Pauline Authorship and Canonization

The authorship of the Pauline Corpus and its component epistles may be one of the greatest controversies in New Testament scholarship. There seem to be just as many scholars as there are opinions. I discovered this issue last year, while studying a passage in 1 Timothy. For scholars that doubt Pauline authorship, the pastoral epistles seem to be the first books to receive the mark of doubt regarding the authorship of Paul. Despite recognition of the criticisms surrounding the Pauline Corpus, Polhill recognizes that the value of the epistles may lie in their Pauline nature rather than Pauline authorship. Regardless of actual authorship, one must concede that Paul’s original letters had a definite influence on subsequent epistles of "Pauline nature", if they were not written by Paul himself.
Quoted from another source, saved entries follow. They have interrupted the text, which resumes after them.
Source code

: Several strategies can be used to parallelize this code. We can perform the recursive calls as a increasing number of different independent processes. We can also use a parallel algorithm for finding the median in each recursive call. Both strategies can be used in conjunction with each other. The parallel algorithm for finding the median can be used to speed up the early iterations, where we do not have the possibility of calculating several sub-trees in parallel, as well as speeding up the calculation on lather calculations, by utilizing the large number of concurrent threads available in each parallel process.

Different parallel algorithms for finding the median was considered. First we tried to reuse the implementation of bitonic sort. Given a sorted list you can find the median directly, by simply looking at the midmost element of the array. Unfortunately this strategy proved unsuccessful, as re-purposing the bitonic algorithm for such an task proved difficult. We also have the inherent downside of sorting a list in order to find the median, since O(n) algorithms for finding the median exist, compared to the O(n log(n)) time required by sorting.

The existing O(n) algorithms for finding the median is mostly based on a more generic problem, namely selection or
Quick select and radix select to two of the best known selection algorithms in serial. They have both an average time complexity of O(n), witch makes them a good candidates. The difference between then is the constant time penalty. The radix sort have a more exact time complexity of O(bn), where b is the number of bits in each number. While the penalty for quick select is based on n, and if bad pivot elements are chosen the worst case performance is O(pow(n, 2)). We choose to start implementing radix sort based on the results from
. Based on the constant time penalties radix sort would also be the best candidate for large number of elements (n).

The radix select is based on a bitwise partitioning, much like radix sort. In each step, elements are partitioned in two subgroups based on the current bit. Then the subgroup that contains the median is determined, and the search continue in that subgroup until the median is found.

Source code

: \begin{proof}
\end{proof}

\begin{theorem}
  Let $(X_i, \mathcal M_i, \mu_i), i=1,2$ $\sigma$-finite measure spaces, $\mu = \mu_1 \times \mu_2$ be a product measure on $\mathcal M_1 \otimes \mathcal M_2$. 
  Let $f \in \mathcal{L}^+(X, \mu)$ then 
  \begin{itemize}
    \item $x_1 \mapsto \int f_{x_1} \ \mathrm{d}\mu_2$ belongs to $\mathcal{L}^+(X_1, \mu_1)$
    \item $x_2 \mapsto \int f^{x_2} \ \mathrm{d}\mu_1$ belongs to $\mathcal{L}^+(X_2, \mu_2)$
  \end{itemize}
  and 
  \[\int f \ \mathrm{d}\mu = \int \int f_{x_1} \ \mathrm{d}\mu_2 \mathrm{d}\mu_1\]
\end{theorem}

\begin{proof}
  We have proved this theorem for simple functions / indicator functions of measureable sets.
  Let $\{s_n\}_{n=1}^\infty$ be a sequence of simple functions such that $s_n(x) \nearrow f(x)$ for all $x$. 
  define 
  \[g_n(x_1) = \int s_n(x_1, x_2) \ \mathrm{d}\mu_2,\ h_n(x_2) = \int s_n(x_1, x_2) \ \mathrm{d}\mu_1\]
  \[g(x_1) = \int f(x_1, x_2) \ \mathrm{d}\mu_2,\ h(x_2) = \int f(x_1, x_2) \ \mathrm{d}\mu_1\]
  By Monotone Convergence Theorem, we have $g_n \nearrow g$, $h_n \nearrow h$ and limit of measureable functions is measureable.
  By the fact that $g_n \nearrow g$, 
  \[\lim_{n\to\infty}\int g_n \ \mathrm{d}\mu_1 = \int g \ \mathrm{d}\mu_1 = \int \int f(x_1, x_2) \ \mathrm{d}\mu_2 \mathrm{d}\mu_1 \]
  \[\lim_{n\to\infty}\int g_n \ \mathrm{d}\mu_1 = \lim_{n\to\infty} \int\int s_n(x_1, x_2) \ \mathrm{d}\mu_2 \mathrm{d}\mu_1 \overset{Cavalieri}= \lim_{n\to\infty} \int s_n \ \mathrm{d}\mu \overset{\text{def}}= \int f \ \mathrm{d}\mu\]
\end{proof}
I believe that the best argument for the canonization of the entire Pauline corpus lies in the text itself. As some would say, "The proof is in the pudding." One may examine the use of the epistles in the decades following its creation, but time has muddied the waters of subsequent uses of the epistles. Scholarship has not reached a consensus on the compilation of the Pauline corpus. Thus, I believe that the best way to examine the validity of an epistle is to compare its elements with that of well established epistles. I believe that once one examines the corpus as a whole, it is difficult to pick apart certain epistles as false or theologically unsound.